[Saved entries]
=== Section Start ===

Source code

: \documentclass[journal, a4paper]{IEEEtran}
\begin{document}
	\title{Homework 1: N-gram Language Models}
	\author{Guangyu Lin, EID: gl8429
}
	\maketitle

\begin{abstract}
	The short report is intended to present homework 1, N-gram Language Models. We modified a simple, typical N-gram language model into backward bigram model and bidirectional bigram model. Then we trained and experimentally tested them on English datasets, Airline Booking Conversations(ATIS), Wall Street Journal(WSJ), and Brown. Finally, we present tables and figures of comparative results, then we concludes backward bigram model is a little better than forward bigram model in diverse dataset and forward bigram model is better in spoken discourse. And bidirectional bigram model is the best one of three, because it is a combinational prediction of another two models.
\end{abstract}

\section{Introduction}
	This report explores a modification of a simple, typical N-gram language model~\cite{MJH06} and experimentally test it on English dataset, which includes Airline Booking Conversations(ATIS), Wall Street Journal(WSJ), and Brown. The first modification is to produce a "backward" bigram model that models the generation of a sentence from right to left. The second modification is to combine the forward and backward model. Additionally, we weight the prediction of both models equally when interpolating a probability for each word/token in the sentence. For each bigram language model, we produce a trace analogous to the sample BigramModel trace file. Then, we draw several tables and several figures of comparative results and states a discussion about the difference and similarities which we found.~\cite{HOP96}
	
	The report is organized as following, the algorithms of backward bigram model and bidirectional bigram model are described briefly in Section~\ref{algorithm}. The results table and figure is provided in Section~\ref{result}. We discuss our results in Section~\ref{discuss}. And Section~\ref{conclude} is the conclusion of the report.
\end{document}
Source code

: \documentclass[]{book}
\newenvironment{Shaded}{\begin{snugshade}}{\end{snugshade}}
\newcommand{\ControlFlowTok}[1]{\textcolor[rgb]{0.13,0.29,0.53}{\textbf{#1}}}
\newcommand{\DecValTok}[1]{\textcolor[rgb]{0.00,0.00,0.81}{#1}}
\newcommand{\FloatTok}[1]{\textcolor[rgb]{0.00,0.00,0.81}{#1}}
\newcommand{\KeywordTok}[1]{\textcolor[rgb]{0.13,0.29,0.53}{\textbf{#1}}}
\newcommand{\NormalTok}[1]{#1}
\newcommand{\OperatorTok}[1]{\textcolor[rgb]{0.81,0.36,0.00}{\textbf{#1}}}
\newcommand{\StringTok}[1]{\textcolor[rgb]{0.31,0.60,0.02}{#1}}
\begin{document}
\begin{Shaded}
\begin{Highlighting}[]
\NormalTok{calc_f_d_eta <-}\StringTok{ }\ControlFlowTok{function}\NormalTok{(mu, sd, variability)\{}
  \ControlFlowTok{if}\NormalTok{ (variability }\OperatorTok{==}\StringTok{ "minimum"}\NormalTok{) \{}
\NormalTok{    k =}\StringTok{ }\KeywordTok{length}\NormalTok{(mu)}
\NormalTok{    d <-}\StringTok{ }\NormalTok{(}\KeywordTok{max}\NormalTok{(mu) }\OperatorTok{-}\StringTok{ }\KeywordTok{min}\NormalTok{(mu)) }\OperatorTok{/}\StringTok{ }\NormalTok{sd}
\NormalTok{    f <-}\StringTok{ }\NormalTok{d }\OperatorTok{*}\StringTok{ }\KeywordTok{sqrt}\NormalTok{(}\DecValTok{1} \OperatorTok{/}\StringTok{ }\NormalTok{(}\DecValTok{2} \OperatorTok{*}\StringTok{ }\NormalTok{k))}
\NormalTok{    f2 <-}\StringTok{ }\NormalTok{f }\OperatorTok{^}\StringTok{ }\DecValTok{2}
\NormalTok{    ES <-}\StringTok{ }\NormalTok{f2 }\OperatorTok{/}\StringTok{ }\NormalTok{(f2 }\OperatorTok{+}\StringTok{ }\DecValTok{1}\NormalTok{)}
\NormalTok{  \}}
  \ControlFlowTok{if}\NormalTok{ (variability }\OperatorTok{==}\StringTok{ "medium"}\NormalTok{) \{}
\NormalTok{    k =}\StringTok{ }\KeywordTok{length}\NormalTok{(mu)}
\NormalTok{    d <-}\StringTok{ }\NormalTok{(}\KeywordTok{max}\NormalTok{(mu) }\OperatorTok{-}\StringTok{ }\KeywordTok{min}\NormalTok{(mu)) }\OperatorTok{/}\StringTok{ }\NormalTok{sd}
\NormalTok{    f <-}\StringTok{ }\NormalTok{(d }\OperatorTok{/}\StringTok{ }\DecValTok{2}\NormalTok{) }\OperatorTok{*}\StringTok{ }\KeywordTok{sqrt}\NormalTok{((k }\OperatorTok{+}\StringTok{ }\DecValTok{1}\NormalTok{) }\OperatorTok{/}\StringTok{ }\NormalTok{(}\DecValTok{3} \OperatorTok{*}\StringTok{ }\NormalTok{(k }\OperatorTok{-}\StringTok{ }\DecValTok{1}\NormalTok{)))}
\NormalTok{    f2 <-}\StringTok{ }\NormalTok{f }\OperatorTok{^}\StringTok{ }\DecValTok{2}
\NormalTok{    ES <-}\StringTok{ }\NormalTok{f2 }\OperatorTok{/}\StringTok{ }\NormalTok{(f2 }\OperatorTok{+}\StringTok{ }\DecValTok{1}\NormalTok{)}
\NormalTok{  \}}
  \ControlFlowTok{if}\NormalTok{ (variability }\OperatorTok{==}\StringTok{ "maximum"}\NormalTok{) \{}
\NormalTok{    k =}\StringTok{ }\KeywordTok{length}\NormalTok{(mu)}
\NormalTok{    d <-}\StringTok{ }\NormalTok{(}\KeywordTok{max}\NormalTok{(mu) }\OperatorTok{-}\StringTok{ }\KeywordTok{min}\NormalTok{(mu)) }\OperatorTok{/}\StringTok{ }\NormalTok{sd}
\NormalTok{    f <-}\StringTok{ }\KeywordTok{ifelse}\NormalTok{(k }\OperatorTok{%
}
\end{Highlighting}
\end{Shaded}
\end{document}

=== Section End ===

### Task to complete:
Write the data out again. Match it exactly.

### Exercise response:
Source code

: \documentclass[journal, a4paper]{IEEEtran}
\begin{document}
	\title{Homework 1: N-gram Language Models}
	\author{Guangyu Lin, EID: gl8429
}
	\maketitle

\begin{abstract}
	The short report is intended to present homework 1, N-gram Language Models. We modified a simple, typical N-gram language model into backward bigram model and bidirectional bigram model. Then we trained and experimentally tested them on English datasets, Airline Booking Conversations(ATIS), Wall Street Journal(WSJ), and Brown. Finally, we present tables and figures of comparative results, then we concludes backward bigram model is a little better than forward bigram model in diverse dataset and forward bigram model is better in spoken discourse. And bidirectional bigram model is the best one of three, because it is a combinational prediction of another two models.
\end{abstract}

\section{Introduction}
	This report explores a modification of a simple, typical N-gram language model~\cite{MJH06} and experimentally test it on English dataset, which includes Airline Booking Conversations(ATIS), Wall Street Journal(WSJ), and Brown. The first modification is to produce a "backward" bigram model that models the generation of a sentence from right to left. The second modification is to combine the forward and backward model. Additionally, we weight the prediction of both models equally when interpolating a probability for each word/token in the sentence. For each bigram language model, we produce a trace analogous to the sample BigramModel trace file. Then, we draw several tables and several figures of comparative results and states a discussion about the difference and similarities which we found.~\cite{HOP96}
	
	The report is organized as following, the algorithms of backward bigram model and bidirectional bigram model are described briefly in Section~\ref{algorithm}. The results table and figure is provided in Section~\ref{result}. We discuss our results in Section~\ref{discuss}. And Section~\ref{conclude} is the conclusion of the report.
\end{document}
Source code

: \documentclass[]{book}
\newenvironment{Shaded}{\begin{snugshade}}{\end{snugshade}}
\newcommand{\ControlFlowTok}[1]{\textcolor[rgb]{0.13,0.29,0.53}{\textbf{#1}}}
\newcommand{\DecValTok}[1]{\textcolor[rgb]{0.00,0.00,0.81}{#1}}
\newcommand{\FloatTok}[1]{\textcolor[rgb]{0.00,0.00,0.81}{#1}}
\newcommand{\KeywordTok}[1]{\textcolor[rgb]{0.13,0.29,0.53}{\textbf{#1}}}
\newcommand{\NormalTok}[1]{#1}
\newcommand{\OperatorTok}[1]{\textcolor[rgb]{0.81,0.36,0.00}{\textbf{#1}}}
\newcommand{\StringTok}[1]{\textcolor[rgb]{0.31,0.60,0.02}{#1}}
\begin{document}
\begin{Shaded}
\begin{Highlighting}[]
\NormalTok{calc_f_d_eta <-}\StringTok{ }\ControlFlowTok{function}\NormalTok{(mu, sd, variability)\{}
  \ControlFlowTok{if}\NormalTok{ (variability }\OperatorTok{==}\StringTok{ "minimum"}\NormalTok{) \{}
\NormalTok{    k =}\StringTok{ }\KeywordTok{length}\NormalTok{(mu)}
\NormalTok{    d <-}\StringTok{ }\NormalTok{(}\KeywordTok{max}\NormalTok{(mu) }\OperatorTok{-}\StringTok{ }\KeywordTok{min}\NormalTok{(mu)) }\OperatorTok{/}\StringTok{ }\NormalTok{sd}
\NormalTok{    f <-}\StringTok{ }\NormalTok{d }\OperatorTok{*}\StringTok{ }\KeywordTok{sqrt}\NormalTok{(}\DecValTok{1} \OperatorTok{/}\StringTok{ }\NormalTok{(}\DecValTok{2} \OperatorTok{*}\StringTok{ }\NormalTok{k))}
\NormalTok{    f2 <-}\StringTok{ }\NormalTok{f }\OperatorTok{^}\StringTok{ }\DecValTok{2}
\NormalTok{    ES <-}\StringTok{ }\NormalTok{f2 }\OperatorTok{/}\StringTok{ }\NormalTok{(f2 }\OperatorTok{+}\StringTok{ }\DecValTok{1}\NormalTok{)}
\NormalTok{  \}}
  \ControlFlowTok{if}\NormalTok{ (variability }\OperatorTok{==}\StringTok{ "medium"}\NormalTok{) \{}
\NormalTok{    k =}\StringTok{ }\KeywordTok{length}\NormalTok{(mu)}
\NormalTok{    d <-}\StringTok{ }\NormalTok{(}\KeywordTok{max}\NormalTok{(mu) }\OperatorTok{-}\StringTok{ }\KeywordTok{min}\NormalTok{(mu)) }\OperatorTok{/}\StringTok{ }\NormalTok{sd}
\NormalTok{    f <-}\StringTok{ }\NormalTok{(d }\OperatorTok{/}\StringTok{ }\DecValTok{2}\NormalTok{) }\OperatorTok{*}\StringTok{ }\KeywordTok{sqrt}\NormalTok{((k }\OperatorTok{+}\StringTok{ }\DecValTok{1}\NormalTok{) }\OperatorTok{/}\StringTok{ }\NormalTok{(}\DecValTok{3} \OperatorTok{*}\StringTok{ }\NormalTok{(k }\OperatorTok{-}\StringTok{ }\DecValTok{1}\NormalTok{)))}
\NormalTok{    f2 <-}\StringTok{ }\NormalTok{f }\OperatorTok{^}\StringTok{ }\DecValTok{2}
\NormalTok{    ES <-}\StringTok{ }\NormalTok{f2 }\OperatorTok{/}\StringTok{ }\NormalTok{(f2 }\OperatorTok{+}\StringTok{ }\DecValTok{1}\NormalTok{)}
\NormalTok{  \}}
  \ControlFlowTok{if}\NormalTok{ (variability }\OperatorTok{==}\StringTok{ "maximum"}\NormalTok{) \{}
\NormalTok{    k =}\StringTok{ }\KeywordTok{length}\NormalTok{(mu)}
\NormalTok{    d <-}\StringTok{ }\NormalTok{(}\KeywordTok{max}\NormalTok{(mu) }\OperatorTok{-}\StringTok{ }\KeywordTok{min}\NormalTok{(mu)) }\OperatorTok{/}\StringTok{ }\NormalTok{sd}
\NormalTok{    f <-}\StringTok{ }\KeywordTok{ifelse}\NormalTok{(k }\OperatorTok{%
}
\end{Highlighting}
\end{Shaded}
\end{document}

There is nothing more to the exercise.